Dwight, a 44-year-old former tech entrepreneur, is not naive; he’s moved half of the firm’s production overseas in the past 18 months–while stubbornly holding on to the company’s home operation. But privately held Timbuk2, with about $5 million a year in sales and 45 employees, has always swum against the tide. The distinctively flashy colors on its bags stand out in a sea of boring black. And while the company is known internationally for its bike bags, which are sold in outdoors-goods stores across the United States and Europe, it’s also expanded into luggage and purses. Keeping the home factory represents the pinnacle of Dwight’s unconventional wisdom. At a time when rivals have contracted with overseas labor to make all of their goods, Timbuk2 enjoys certain advantages by manufacturing its bags here. Because of that facility, visitors to the Timbuk2 Web site can customize their own $100 bag and have it delivered within three days. But Dwight is not a zealot. “As long as our factory pays its bills,” he says, “we’ll do it.”

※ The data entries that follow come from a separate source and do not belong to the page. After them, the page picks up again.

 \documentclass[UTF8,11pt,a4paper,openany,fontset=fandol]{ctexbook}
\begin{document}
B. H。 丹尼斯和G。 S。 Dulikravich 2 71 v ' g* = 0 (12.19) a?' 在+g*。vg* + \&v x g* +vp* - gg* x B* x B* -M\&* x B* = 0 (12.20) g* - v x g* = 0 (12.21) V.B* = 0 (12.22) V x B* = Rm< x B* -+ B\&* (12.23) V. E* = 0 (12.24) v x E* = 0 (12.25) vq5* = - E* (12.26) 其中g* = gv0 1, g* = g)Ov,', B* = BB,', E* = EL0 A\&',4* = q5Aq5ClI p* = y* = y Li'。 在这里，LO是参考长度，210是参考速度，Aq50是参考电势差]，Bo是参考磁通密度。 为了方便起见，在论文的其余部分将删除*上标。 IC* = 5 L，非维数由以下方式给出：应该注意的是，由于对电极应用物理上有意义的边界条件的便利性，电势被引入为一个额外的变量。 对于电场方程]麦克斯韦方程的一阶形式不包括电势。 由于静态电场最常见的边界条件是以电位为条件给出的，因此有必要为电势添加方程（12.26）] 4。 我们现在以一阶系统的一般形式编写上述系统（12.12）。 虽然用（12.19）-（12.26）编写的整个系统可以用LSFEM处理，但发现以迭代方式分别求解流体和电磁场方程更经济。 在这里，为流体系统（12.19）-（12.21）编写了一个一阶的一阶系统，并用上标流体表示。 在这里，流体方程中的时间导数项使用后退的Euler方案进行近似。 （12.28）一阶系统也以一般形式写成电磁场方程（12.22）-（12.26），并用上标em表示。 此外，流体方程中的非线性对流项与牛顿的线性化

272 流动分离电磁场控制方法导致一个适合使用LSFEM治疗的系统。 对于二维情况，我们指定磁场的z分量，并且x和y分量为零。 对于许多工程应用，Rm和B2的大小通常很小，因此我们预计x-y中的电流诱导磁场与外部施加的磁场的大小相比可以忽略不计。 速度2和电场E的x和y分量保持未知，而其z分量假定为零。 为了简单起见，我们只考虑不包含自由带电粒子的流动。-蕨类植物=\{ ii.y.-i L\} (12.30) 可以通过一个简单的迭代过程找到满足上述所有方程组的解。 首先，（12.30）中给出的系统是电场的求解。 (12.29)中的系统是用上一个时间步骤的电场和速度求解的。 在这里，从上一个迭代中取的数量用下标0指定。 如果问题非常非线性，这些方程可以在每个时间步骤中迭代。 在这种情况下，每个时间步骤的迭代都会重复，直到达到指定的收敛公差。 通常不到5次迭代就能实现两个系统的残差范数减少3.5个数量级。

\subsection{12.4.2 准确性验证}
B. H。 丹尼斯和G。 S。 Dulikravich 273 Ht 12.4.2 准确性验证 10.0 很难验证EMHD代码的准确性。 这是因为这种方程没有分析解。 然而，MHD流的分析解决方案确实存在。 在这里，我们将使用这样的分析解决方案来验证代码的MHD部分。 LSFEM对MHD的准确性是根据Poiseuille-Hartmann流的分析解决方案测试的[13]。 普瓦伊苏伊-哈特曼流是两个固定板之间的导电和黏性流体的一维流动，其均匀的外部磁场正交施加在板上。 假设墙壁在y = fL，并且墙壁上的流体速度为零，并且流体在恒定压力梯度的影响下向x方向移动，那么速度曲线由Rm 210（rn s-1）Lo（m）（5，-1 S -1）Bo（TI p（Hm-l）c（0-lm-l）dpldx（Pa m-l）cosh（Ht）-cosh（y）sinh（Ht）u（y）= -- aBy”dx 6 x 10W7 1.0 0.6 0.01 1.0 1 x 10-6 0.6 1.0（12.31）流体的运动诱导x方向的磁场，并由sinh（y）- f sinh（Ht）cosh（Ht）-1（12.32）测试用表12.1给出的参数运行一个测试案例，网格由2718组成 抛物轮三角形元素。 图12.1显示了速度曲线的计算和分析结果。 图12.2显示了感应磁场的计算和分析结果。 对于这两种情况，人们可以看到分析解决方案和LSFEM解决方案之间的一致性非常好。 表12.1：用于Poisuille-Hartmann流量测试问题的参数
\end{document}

By contrast, Timbuk2’s founder, onetime bike messenger Rob Honeycutt, did have rigid beliefs when it came to overseas labor. He regarded it skeptically, thinking it would give him less control over quality. In 2001, with Timbuk2’s growth flagging, investors replaced him with Dwight, a Cisco marketing executive. While he was committed to saving the American plant, one of Dwight’s first decisions was to contract with a factory in China. Today that plant not only makes new products like computer bags, but the trickier parts of the messenger bags, like pockets. Those components get shipped to San Francisco and assembled closer to customers.

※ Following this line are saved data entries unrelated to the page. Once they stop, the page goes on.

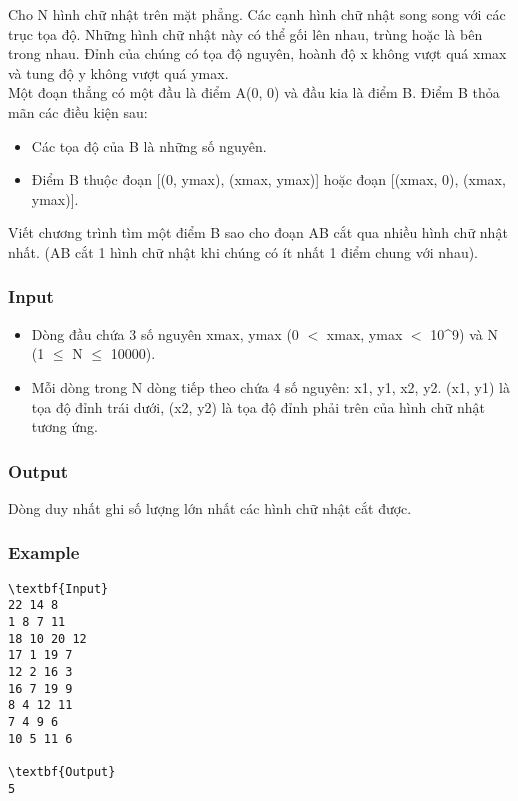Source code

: 

Cho N hình chữ nhật trên mặt phẳng. Các cạnh hình chữ nhật song song với các trục tọa độ. Những hình chữ nhật này có thể gối lên nhau, trùng hoặc là bên trong nhau. Đỉnh của chúng có tọa độ nguyên, hoành độ x không vượt quá xmax và tung độ y không vượt quá ymax.
\\Một đoạn thẳng có một đầu là điểm A(0, 0) và đầu kia là điểm B. Điểm B thỏa mãn các điều kiện sau:
\begin{itemize}
	\item Các tọa độ của B là những số nguyên.
	\item Điểm B thuộc đoạn [(0, ymax), (xmax, ymax)] hoặc đoạn [(xmax, 0), (xmax, ymax)].
\end{itemize}

Viết chương trình tìm một điểm B sao cho đoạn AB cắt qua nhiều hình chữ nhật nhất. (AB cắt 1 hình chữ nhật khi chúng có ít nhất 1 điểm chung với nhau).

\subsubsection{Input}
\begin{itemize}
	\item Dòng đầu chứa 3 số nguyên xmax, ymax (0 $<$ xmax, ymax $<$ 10\textasciicircum9) và N (1  $\le$  N  $\le$  10000).
	\item Mỗi dòng trong N dòng tiếp theo chứa 4 số nguyên: x1, y1, x2, y2. (x1, y1) là tọa độ đỉnh trái dưới, (x2, y2) là tọa độ đỉnh phải trên của hình chữ nhật tương ứng.
\end{itemize}

\subsubsection{Output}

Dòng duy nhất ghi số lượng lớn nhất các hình chữ nhật cắt được.

\subsubsection{Example}
\begin{verbatim}
\textbf{Input}
22 14 8
1 8 7 11
18 10 20 12
17 1 19 7
12 2 16 3
16 7 19 9
8 4 12 11
7 4 9 6
10 5 11 6

\textbf{Output}
5
\end{verbatim}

Dwight will have to keep working at saving Timbuk2’s San Francisco shop. Next year a 17.8 percent U.S. tariff on textile goods from China is set to expire, making goods manufactured abroad even cheaper. Dwight says he’ll keep his factory open as long as proximity to the customer continues to pay off, and that “Made in the U.S.A.” label has cache. “As soon as it doesn’t, I’ll go to the marketing guys and say, ‘Would you rather put that money elsewhere?’” He hopes he never has to ask.